There were thousands of coreopsis in bloom, as well as Queen Anne’s lace, prairie gay feather, and other wildflowers.


We hiked through one flower-filled meadow, then passed through the campground, before crossing the Blue Ridge Parkway at Low Notch, which had lovely views down the Blue Ridge Escarpment.


Soon after, there was another big open meadow, though it didn’t have as many flowers as the previous one. However, there were a lot of Eastern tiger swallowtail butterflies here, taking advantage of what flowers there were.

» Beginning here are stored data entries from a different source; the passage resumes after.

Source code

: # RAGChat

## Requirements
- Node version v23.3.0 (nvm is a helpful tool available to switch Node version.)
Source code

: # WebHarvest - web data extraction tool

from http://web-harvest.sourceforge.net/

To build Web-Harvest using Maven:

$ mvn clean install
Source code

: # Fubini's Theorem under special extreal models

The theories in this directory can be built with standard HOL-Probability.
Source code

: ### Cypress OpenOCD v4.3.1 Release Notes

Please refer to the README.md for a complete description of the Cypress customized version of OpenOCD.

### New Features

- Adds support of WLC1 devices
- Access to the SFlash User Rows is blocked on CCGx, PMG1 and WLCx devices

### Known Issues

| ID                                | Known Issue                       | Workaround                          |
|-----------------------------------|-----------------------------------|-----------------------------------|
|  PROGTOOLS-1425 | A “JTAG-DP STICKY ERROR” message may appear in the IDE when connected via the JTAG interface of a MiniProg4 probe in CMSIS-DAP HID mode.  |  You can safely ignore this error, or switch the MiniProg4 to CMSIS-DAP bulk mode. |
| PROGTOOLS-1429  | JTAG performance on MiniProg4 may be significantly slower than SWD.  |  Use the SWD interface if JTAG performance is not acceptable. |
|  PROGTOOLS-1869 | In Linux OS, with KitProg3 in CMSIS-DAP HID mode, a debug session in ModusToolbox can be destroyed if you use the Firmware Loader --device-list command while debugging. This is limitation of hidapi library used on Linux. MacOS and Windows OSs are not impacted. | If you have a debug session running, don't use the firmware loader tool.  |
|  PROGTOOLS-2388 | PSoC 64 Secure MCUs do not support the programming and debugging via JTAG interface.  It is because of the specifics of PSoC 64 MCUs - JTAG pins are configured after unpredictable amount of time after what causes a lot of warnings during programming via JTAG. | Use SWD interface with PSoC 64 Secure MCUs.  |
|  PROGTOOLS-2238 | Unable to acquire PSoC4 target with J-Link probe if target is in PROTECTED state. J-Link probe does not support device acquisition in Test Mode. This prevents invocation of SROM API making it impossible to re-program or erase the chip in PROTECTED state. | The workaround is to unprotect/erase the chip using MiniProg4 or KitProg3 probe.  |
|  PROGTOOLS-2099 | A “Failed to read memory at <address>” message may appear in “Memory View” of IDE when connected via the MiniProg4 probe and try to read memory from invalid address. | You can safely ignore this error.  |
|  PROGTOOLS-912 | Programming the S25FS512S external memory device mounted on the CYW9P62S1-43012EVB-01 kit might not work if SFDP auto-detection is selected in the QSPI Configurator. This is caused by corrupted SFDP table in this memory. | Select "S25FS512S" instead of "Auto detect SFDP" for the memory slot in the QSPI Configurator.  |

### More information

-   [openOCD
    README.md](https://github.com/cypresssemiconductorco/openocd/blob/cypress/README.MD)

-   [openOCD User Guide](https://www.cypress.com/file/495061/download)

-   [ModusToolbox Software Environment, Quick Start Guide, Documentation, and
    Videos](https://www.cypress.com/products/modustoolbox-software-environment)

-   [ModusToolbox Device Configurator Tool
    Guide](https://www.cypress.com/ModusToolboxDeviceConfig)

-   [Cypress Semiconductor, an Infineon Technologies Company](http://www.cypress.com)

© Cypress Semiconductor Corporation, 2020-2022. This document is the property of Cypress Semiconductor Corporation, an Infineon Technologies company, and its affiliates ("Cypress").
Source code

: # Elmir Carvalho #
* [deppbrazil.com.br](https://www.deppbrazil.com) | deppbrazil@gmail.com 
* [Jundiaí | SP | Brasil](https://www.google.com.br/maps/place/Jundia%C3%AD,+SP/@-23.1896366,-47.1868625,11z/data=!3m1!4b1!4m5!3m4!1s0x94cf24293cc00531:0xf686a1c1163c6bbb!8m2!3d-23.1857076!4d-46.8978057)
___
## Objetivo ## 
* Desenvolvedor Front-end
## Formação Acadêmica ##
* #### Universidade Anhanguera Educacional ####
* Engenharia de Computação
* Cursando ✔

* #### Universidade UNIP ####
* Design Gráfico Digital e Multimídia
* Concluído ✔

Soon we came to what used to be the restaurant and gift shop that are now closed then crossed the parkway and walked past the also-closed lodge. Apparently budget cuts and a lack of private partnerships have shuttered these amenities. Past the lodge, we stopped at the Wildcat Rock Overlook and had lunch here.


This spot had perhaps the best views in the park. The basin creek gorge could be seen below, as well as the historic Caudill Cabin, which is 800 feet below this overlook. Due to the thick summer foliage, only a part of the cabin’s roof could be seen from above. After lunch, we got back on the Bluff Mountain Trail and continued our hike.


We continued past the picnic area through more beautiful open meadows with the occasional lone tree sticking up amidst the wildflowers and grasses.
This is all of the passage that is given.